The linear model needs to be tested on its robustness and accuracy. The robustness of the model is evaluated with the f-statistic and p-value. The accuracy of the model is evaluated with the R-squared value.

# Get the summary of the relationship
print(summary(relation))
## 
## Call:
## lm(formula = weight ~ height)
## 
## Residuals:
##     Min      1Q  Median      3Q     Max 
## -6.3002 -1.6629  0.0412  1.8944  3.9775 
## 
## Coefficients:
##              Estimate Std. Error t value Pr(>|t|)    
## (Intercept) -38.45509    8.04901  -4.778  0.00139 ** 
## height        0.67461    0.05191  12.997 1.16e-06 ***
## ---
## Signif. codes:  0 '***' 0.001 '**' 0.01 '*' 0.05 '.' 0.1 ' ' 1
## 
## Residual standard error: 3.253 on 8 degrees of freedom
## Multiple R-squared:  0.9548, Adjusted R-squared:  0.9491 
## F-statistic: 168.9 on 1 and 8 DF,  p-value: 1.164e-06

The summary printout above shows the F-statistic and its p-value at the bottom. The F-statistic is the ratio of two variances, namely SSR (sum of squares of regression) divided by SSE (sum of squares of error). The further away it is from 1, the stronger indication that there is a relationship between the predictor and the response variables. In this case, the f-statistic of 168.92 is large enough to indicate a relationship between the variables.

P-value is the probability that the result obtained is due to chance. If it is lower than the predetermined significance level (typically 0.05 or 5% 95% confidence level), then the result is said to be significant. In this case, it is well below 0.01 and so the result should be due to the relationship between the predictor and response variables rather than by chance.

The summary also shows the R-squared or the coefficient of determination.

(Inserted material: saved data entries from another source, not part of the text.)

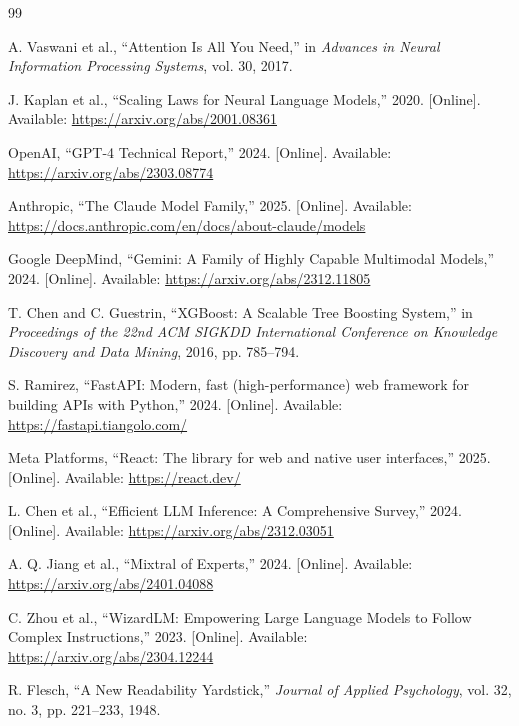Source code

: \documentclass[oneside,12pt,a4paper]{report}
\begin{document}
\begin{thebibliography}{99}

A. Vaswani et al., ``Attention Is All You Need,'' in \textit{Advances in Neural Information Processing Systems}, vol. 30, 2017.

J. Kaplan et al., ``Scaling Laws for Neural Language Models,'' 2020. [Online]. Available: \url{https://arxiv.org/abs/2001.08361}

OpenAI, ``GPT-4 Technical Report,'' 2024. [Online]. Available: \url{https://arxiv.org/abs/2303.08774}

Anthropic, ``The Claude Model Family,'' 2025. [Online]. Available: \url{https://docs.anthropic.com/en/docs/about-claude/models}

Google DeepMind, ``Gemini: A Family of Highly Capable Multimodal Models,'' 2024. [Online]. Available: \url{https://arxiv.org/abs/2312.11805}

T. Chen and C. Guestrin, ``XGBoost: A Scalable Tree Boosting System,'' in \textit{Proceedings of the 22nd ACM SIGKDD International Conference on Knowledge Discovery and Data Mining}, 2016, pp. 785--794.

S. Ramirez, ``FastAPI: Modern, fast (high-performance) web framework for building APIs with Python,'' 2024. [Online]. Available: \url{https://fastapi.tiangolo.com/}

Meta Platforms, ``React: The library for web and native user interfaces,'' 2025. [Online]. Available: \url{https://react.dev/}

L. Chen et al., ``Efficient LLM Inference: A Comprehensive Survey,'' 2024. [Online]. Available: \url{https://arxiv.org/abs/2312.03051}

A. Q. Jiang et al., ``Mixtral of Experts,'' 2024. [Online]. Available: \url{https://arxiv.org/abs/2401.04088}

C. Zhou et al., ``WizardLM: Empowering Large Language Models to Follow Complex Instructions,'' 2023. [Online]. Available: \url{https://arxiv.org/abs/2304.12244}

R. Flesch, ``A New Readability Yardstick,'' \textit{Journal of Applied Psychology}, vol. 32, no. 3, pp. 221--233, 1948.


\end{thebibliography}
\end{document}
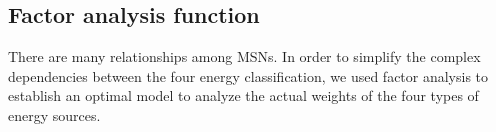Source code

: \documentclass[a4paper,11pt]{article}
\begin{document}




\subsection{Factor analysis function}

\par There are many relationships among MSNs. In order to simplify the complex dependencies between the four energy classification, we used factor analysis to establish an optimal model to analyze the actual weights of the four types of energy sources.

\end{document}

It measures the proportion of the variance as explained by the model. If it is significantly greater than zero, then the model is accurate. In this case, a value of 0.95 means the model explains more than 95.48% of the variance, hence a high accuracy of the model.

In summary, the model is both robust and accurate. The robustness of the model is validated with the high f-statistic and low p-value. The accuracy of the model is validated with the high R-squared value.

Use Model For Prediction

Now we are going to use the linear regression model to predict the weight of a person with the height 170cm. We can use the predict() function which takes in the model object and the new data as arguments.

a <- data.frame(height = 170)
result <-  predict(relation, a)
print(result)
##        1 
## 76.22869

The predicted weight is found to be 76.23 kg. To confirm, plug in the intercept, coefficient and height values into the regression equation and we will obtain the same result. That is, predicted weight = -38.46 + 0.67 * 170 (cm) = 76.23 (kg).

Visualize The Model

# Give the chart file a name
png(file = "linearregression.png")
# Plot the chart
plot(height, weight, col = "blue", main = "Height & Weight Regression", abline(lm(weight ~ height)), cex = 1.3, pch = 16, xlab = "Height in cm", ylab = "Weight in kg")

The plot shows there is a linear relationship between height and weight.

# Save the file
dev.off()
## png 
##   3